** What is required **
The records follow. Count the lines holding "risk" and give only the number.

Saved entries:
——————

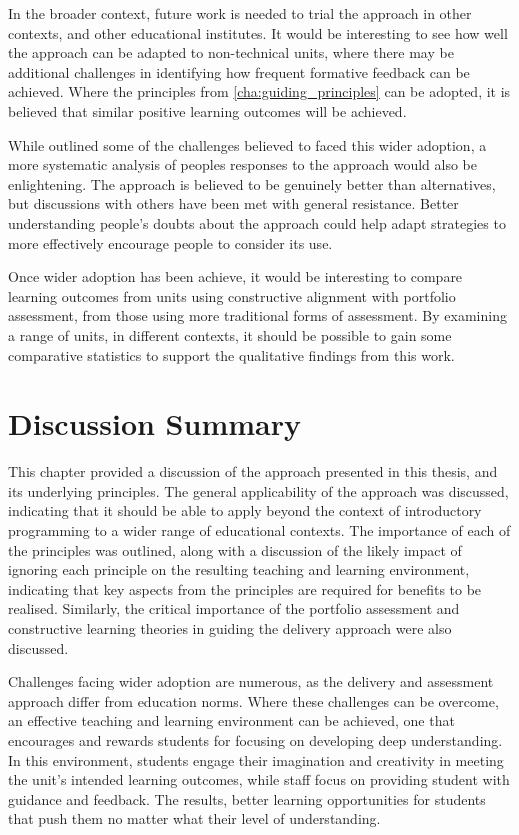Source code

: In the broader context, future work is needed to trial the approach in other contexts, and other educational institutes. It would be interesting to see how well the approach can be adapted to non-technical units, where there may be additional challenges in identifying how frequent formative feedback can be achieved. Where the principles from \cref{cha:guiding_principles} can be adopted, it is believed that similar positive learning outcomes will be achieved.

While  outlined some of the challenges believed to faced this wider adoption, a more systematic analysis of peoples responses to the approach would also be enlightening. The approach is believed to be genuinely better than alternatives, but discussions with others have been met with general resistance. Better understanding people's doubts about the approach could help adapt strategies to more effectively encourage people to consider its use.

Once wider adoption has been achieve, it would be interesting to compare learning outcomes from units using constructive alignment with portfolio assessment, from those using more traditional forms of assessment. By examining a range of units, in different contexts, it should be possible to gain some comparative statistics to support the qualitative findings from this work.


\section{Discussion Summary} %
\label{sec:disc_summary}

This chapter provided a discussion of the approach presented in this thesis, and its underlying principles. The general applicability of the approach was discussed, indicating that it should be able to apply beyond the context of introductory programming to a wider range of educational contexts. The importance of each of the principles was outlined, along with a discussion of the likely impact of ignoring each principle on the resulting teaching and learning environment, indicating that key aspects from the principles are required for benefits to be realised. Similarly, the critical importance of the portfolio assessment and constructive learning theories in guiding the delivery approach were also discussed.

Challenges facing wider adoption are numerous, as the delivery and assessment approach differ from education norms. Where these challenges can be overcome, an effective teaching and learning environment can be achieved, one that encourages and rewards students for focusing on developing deep understanding. In this environment, students engage their imagination and creativity in meeting the unit's intended learning outcomes, while staff focus on providing student with guidance and feedback. The results, better learning opportunities for students that push them no matter what their level of understanding.

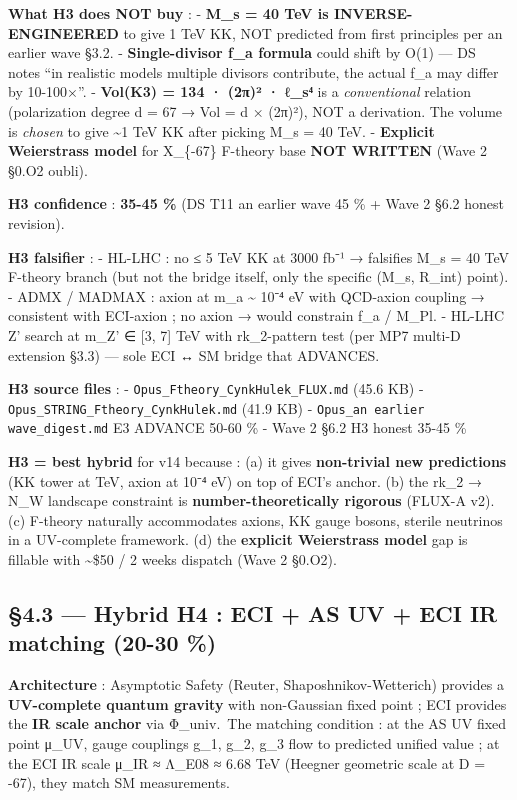 \documentclass[
  11pt,
  a4paper,
]{article}
\begin{document}
\textbf{What H3 does NOT buy} :
- \textbf{M\_s = 40 TeV is INVERSE-ENGINEERED} to give 1 TeV KK, NOT predicted from first principles per an earlier wave §3.2.
- \textbf{Single-divisor f\_a formula} could shift by O(1) --- DS notes ``in realistic models multiple divisors contribute, the actual f\_a may differ by 10-100×''.
- \textbf{Vol(K3) = 134 · (2π)² · ℓ\_s⁴} is a \emph{conventional} relation (polarization degree d = 67 → Vol = d × (2π)²), NOT a derivation. The volume is \emph{chosen} to give \textasciitilde1 TeV KK after picking M\_s = 40 TeV.
- \textbf{Explicit Weierstrass model} for X\_\{-67\} F-theory base \textbf{NOT WRITTEN} (Wave 2 §0.O2 oubli).

\textbf{H3 confidence} : \textbf{35-45 \%} (DS T11 an earlier wave 45 \% + Wave 2 §6.2 honest revision).

\textbf{H3 falsifier} :
- HL-LHC : no ≤ 5 TeV KK at 3000 fb⁻¹ → falsifies M\_s = 40 TeV F-theory branch (but not the bridge itself, only the specific (M\_s, R\_int) point).
- ADMX / MADMAX : axion at m\_a \textasciitilde{} 10⁻⁴ eV with QCD-axion coupling → consistent with ECI-axion ; no axion → would constrain f\_a / M\_Pl.
- HL-LHC Z' search at m\_Z' ∈ {[}3, 7{]} TeV with rk\_2-pattern test (per MP7 multi-D extension §3.3) --- sole ECI ↔ SM bridge that ADVANCES.

\textbf{H3 source files} :
- \texttt{Opus\_Ftheory\_CynkHulek\_FLUX.md} (45.6 KB)
- \texttt{Opus\_STRING\_Ftheory\_CynkHulek.md} (41.9 KB)
- \texttt{Opus\_an earlier wave\_digest.md} E3 ADVANCE 50-60 \%
- Wave 2 §6.2 H3 honest 35-45 \%

\textbf{H3 = best hybrid} for v14 because :
(a) it gives \textbf{non-trivial new predictions} (KK tower at TeV, axion at 10⁻⁴ eV) on top of ECI's anchor.
(b) the rk\_2 → N\_W landscape constraint is \textbf{number-theoretically rigorous} (FLUX-A v2).
(c) F-theory naturally accommodates axions, KK gauge bosons, sterile neutrinos in a UV-complete framework.
(d) the \textbf{explicit Weierstrass model} gap is fillable with \textasciitilde\$50 / 2 weeks dispatch (Wave 2 §0.O2).

\hypertarget{hybrid-h4-eci-as-uv-eci-ir-matching-20-30}{%
\subsection{§4.3 --- Hybrid H4 : ECI + AS UV + ECI IR matching (20-30 \%)}\label{hybrid-h4-eci-as-uv-eci-ir-matching-20-30}}

\textbf{Architecture} : Asymptotic Safety (Reuter, Shaposhnikov-Wetterich) provides a \textbf{UV-complete quantum gravity} with non-Gaussian fixed point ; ECI provides the \textbf{IR scale anchor} via Φ\_univ.~The matching condition : at the AS UV fixed point μ\_UV, gauge couplings g\_1, g\_2, g\_3 flow to predicted unified value ; at the ECI IR scale μ\_IR ≈ Λ\_E08 ≈ 6.68 TeV (Heegner geometric scale at D = -67), they match SM measurements.
\end{document}
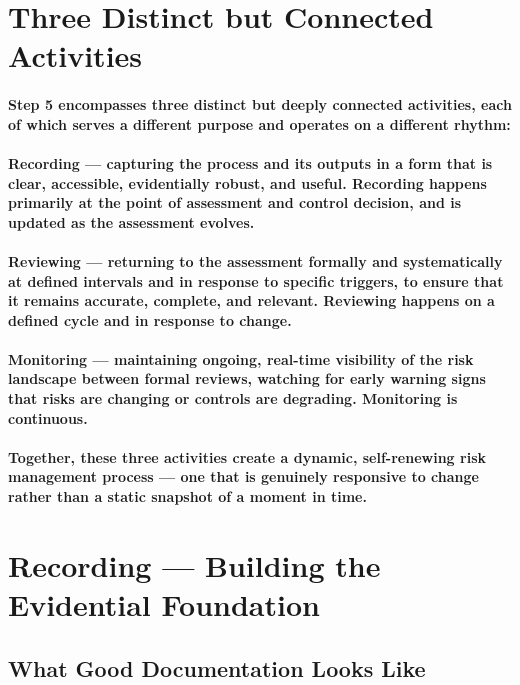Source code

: \section{Three Distinct but Connected Activities}
\paragraph{Step 5 encompasses three distinct but deeply connected activities, each of which serves a different purpose and operates on a different rhythm:}
\paragraph{\textbf{Recording} — capturing the process and its outputs in a form that is clear, accessible, evidentially robust, and useful. Recording happens primarily at the point of assessment and control decision, and is updated as the assessment evolves.}
\paragraph{\textbf{Reviewing} — returning to the assessment formally and systematically at defined intervals and in response to specific triggers, to ensure that it remains accurate, complete, and relevant. Reviewing happens on a defined cycle and in response to change.}
\paragraph{\textbf{Monitoring} — maintaining ongoing, real-time visibility of the risk landscape between formal reviews, watching for early warning signs that risks are changing or controls are degrading. Monitoring is continuous.}
\paragraph{Together, these three activities create a dynamic, self-renewing risk management process — one that is genuinely responsive to change rather than a static snapshot of a moment in time.}

\section{Recording — Building the Evidential Foundation}

\subsection{What Good Documentation Looks Like}
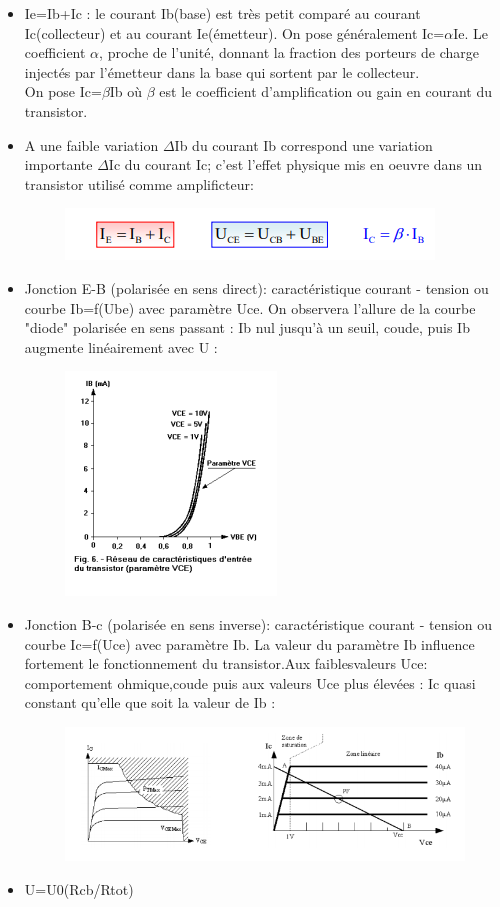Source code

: \documentclass{report}
\begin{document}
\begin{itemize}
\item Ie=Ib+Ic : le courant Ib(base) est très petit comparé au courant Ic(collecteur) et au courant Ie(émetteur). On pose généralement  Ic=$\alpha$Ie. Le coefficient $\alpha$, proche de l'unité, donnant la fraction des porteurs de charge injectés par l'émetteur dans la base qui sortent par le collecteur.
\\On pose Ic=$\beta$Ib où $\beta$ est le coefficient d'amplification ou gain en courant du transistor.
\item A une faible variation $\Delta$Ib du courant Ib correspond une variation importante $\Delta$Ic du courant Ic; c'est l'effet physique mis en oeuvre dans un transistor utilisé comme amplificteur:
\begin{figure}[h!]
\centering
\includegraphics[scale=1]{Amp1.png}
\end{figure}
\newpage
\item Jonction E-B (polarisée en sens direct): caractéristique courant - tension ou courbe Ib=f(Ube) avec paramètre Uce. On observera l'allure de la courbe "diode" polarisée en sens passant : Ib nul jusqu'à un seuil, coude, puis Ib augmente linéairement avec U :
\begin{figure}[h!]
\centering
\includegraphics[scale=0.5]{Amp2.png}
\end{figure}
\item Jonction B-c (polarisée en sens inverse): caractéristique courant - tension ou courbe Ic=f(Uce) avec paramètre Ib. La valeur du paramètre Ib influence fortement le fonctionnement du transistor.Aux faiblesvaleurs Uce: comportement ohmique,coude puis aux valeurs Uce plus élevées : Ic quasi constant qu'elle que soit la valeur de Ib :
\begin{figure}[h!]
\centering
\includegraphics[scale=0.5]{Amp3.png}
\end{figure}
\item U=U0(Rcb/Rtot)
\end{itemize}
\end{document}
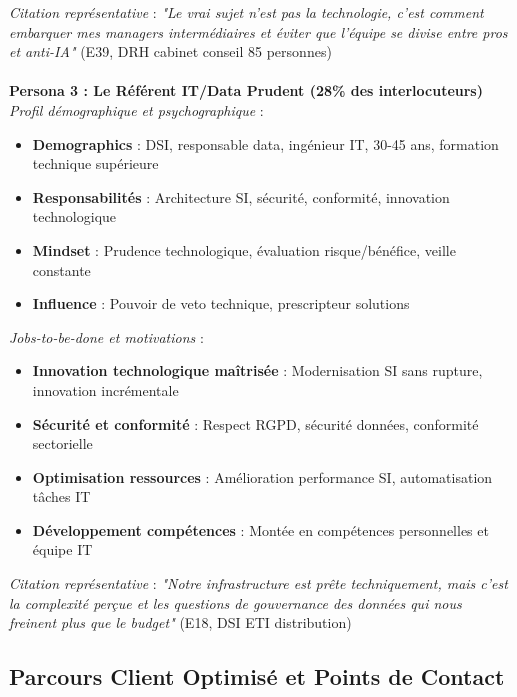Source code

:\medskip
\emph{Citation représentative} : \emph{"Le vrai sujet n'est pas la technologie, c'est comment embarquer mes managers intermédiaires et éviter que l'équipe se divise entre pros et anti-IA"} (E39, DRH cabinet conseil 85 personnes)
\\\\
\textbf{Persona 3 : Le Référent IT/Data Prudent (28\% des interlocuteurs)}\\
\emph{Profil démographique et psychographique} :
\begin{itemize}
    \item \textbf{Demographics} : DSI, responsable data, ingénieur IT, 30-45 ans, formation technique supérieure
    \item \textbf{Responsabilités} : Architecture SI, sécurité, conformité, innovation technologique
    \item \textbf{Mindset} : Prudence technologique, évaluation risque/bénéfice, veille constante
    \item \textbf{Influence} : Pouvoir de veto technique, prescripteur solutions
\end{itemize}
\medskip
\emph{Jobs-to-be-done et motivations} :
\begin{itemize}
    \item \textbf{Innovation technologique maîtrisée} : Modernisation SI sans rupture, innovation incrémentale
    \item \textbf{Sécurité et conformité} : Respect RGPD, sécurité données, conformité sectorielle
    \item \textbf{Optimisation ressources} : Amélioration performance SI, automatisation tâches IT
    \item \textbf{Développement compétences} : Montée en compétences personnelles et équipe IT
\end{itemize}
\medskip
\emph{Citation représentative} : \emph{"Notre infrastructure est prête techniquement, mais c'est la complexité perçue et les questions de gouvernance des données qui nous freinent plus que le budget"} (E18, DSI ETI distribution)

\subsection{Parcours Client Optimisé et Points de Contact}


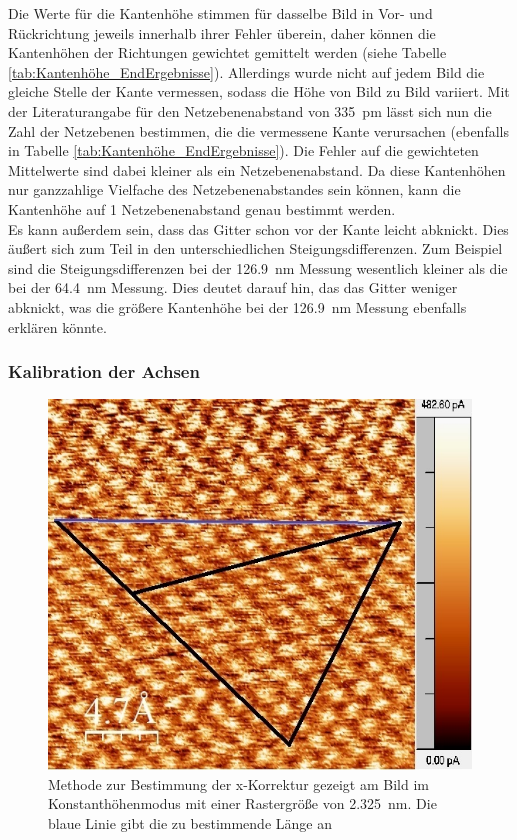 \documentclass[12pt,a4paper]{article}
\begin{document}
Die Werte für die Kantenhöhe stimmen für dasselbe Bild in Vor- und Rückrichtung jeweils innerhalb ihrer Fehler überein, daher können die Kantenhöhen der Richtungen gewichtet gemittelt werden (siehe Tabelle \ref{tab:Kantenhöhe_EndErgebnisse}). Allerdings wurde nicht auf jedem Bild die gleiche Stelle der Kante vermessen, sodass die Höhe von Bild zu Bild variiert. Mit der Literaturangabe für den Netzebenenabstand von \SI{335}{pm} lässt sich nun die Zahl der Netzebenen bestimmen, die die vermessene Kante verursachen (ebenfalls in Tabelle \ref{tab:Kantenhöhe_EndErgebnisse}). Die Fehler auf die gewichteten Mittelwerte sind dabei kleiner als ein Netzebenenabstand. Da diese Kantenhöhen nur ganzzahlige Vielfache des Netzebenenabstandes sein können, kann die Kantenhöhe auf 1 Netzebenenabstand genau bestimmt werden.\\
Es kann außerdem sein, dass das Gitter schon vor der Kante leicht abknickt. Dies äußert sich zum Teil in den unterschiedlichen Steigungsdifferenzen. Zum Beispiel sind die Steigungsdifferenzen bei der \SI{126,9}{nm} Messung wesentlich kleiner als die bei der \SI{64,4}{nm} Messung. Dies deutet darauf hin, das das Gitter weniger abknickt, was die größere Kantenhöhe bei der \SI{126,9}{nm} Messung ebenfalls erklären könnte.

\subsubsection{Kalibration der Achsen}

\begin{figure}
\centering
\includegraphics[scale=0.8]{Bilder/Atome/hoch2_h_scale.jpg}
\caption{Methode zur Bestimmung der x-Korrektur gezeigt am Bild im Konstanthöhenmodus mit einer Rastergröße von \SI{2,325}{nm}. Die blaue Linie gibt die zu bestimmende Länge an}
\label{fig:hoch2_h}
\end{figure}
\end{document}
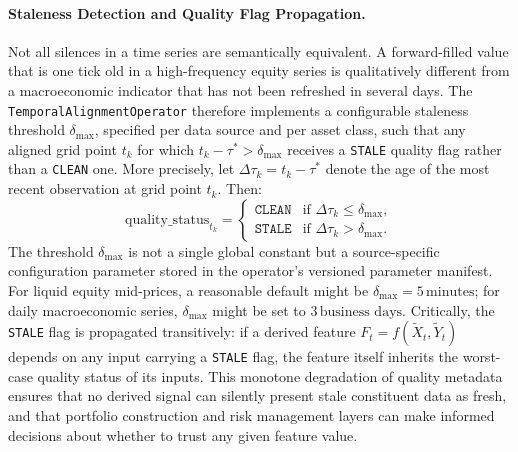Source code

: \documentclass[12pt,openany]{book}
\numberwithin{equation}{chapter}
\theoremstyle{plain}
\theoremstyle{definition}
\theoremstyle{remark}
\begin{document}
\paragraph{Staleness Detection and Quality Flag Propagation.}
Not all silences in a time series are semantically equivalent. A forward-filled value that is one
tick old in a high-frequency equity series is qualitatively different from a macroeconomic
indicator that has not been refreshed in several days. The \texttt{TemporalAlignmentOperator}
therefore implements a configurable staleness threshold $\delta_{\max}$, specified per data
source and per asset class, such that any aligned grid point $t_k$ for which
$t_k - \tau^* > \delta_{\max}$ receives a \texttt{STALE} quality flag rather than a
\texttt{CLEAN} one. More precisely, let $\Delta\tau_k = t_k - \tau^*$ denote the age of the
most recent observation at grid point $t_k$. Then:
\begin{equation}
    \mathrm{quality\_status}_{t_k} =
    \begin{cases}
        \texttt{CLEAN}  & \text{if } \Delta\tau_k \leq \delta_{\max}, \\
        \texttt{STALE}  & \text{if } \Delta\tau_k > \delta_{\max}.
    \end{cases}
\end{equation}
The threshold $\delta_{\max}$ is not a single global constant but a source-specific configuration
parameter stored in the operator's versioned parameter manifest. For liquid equity mid-prices,
a reasonable default might be $\delta_{\max} = 5\,\text{minutes}$; for daily macroeconomic
series, $\delta_{\max}$ might be set to $3\,\text{business days}$. Critically, the \texttt{STALE}
flag is propagated transitively: if a derived feature $F_t = f(\tilde{X}_t, \tilde{Y}_t)$ depends
on any input carrying a \texttt{STALE} flag, the feature itself inherits the worst-case quality
status of its inputs. This monotone degradation of quality metadata ensures that no derived signal
can silently present stale constituent data as fresh, and that portfolio construction and risk
management layers can make informed decisions about whether to trust any given feature value.
\end{document}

——————

** Task result **
3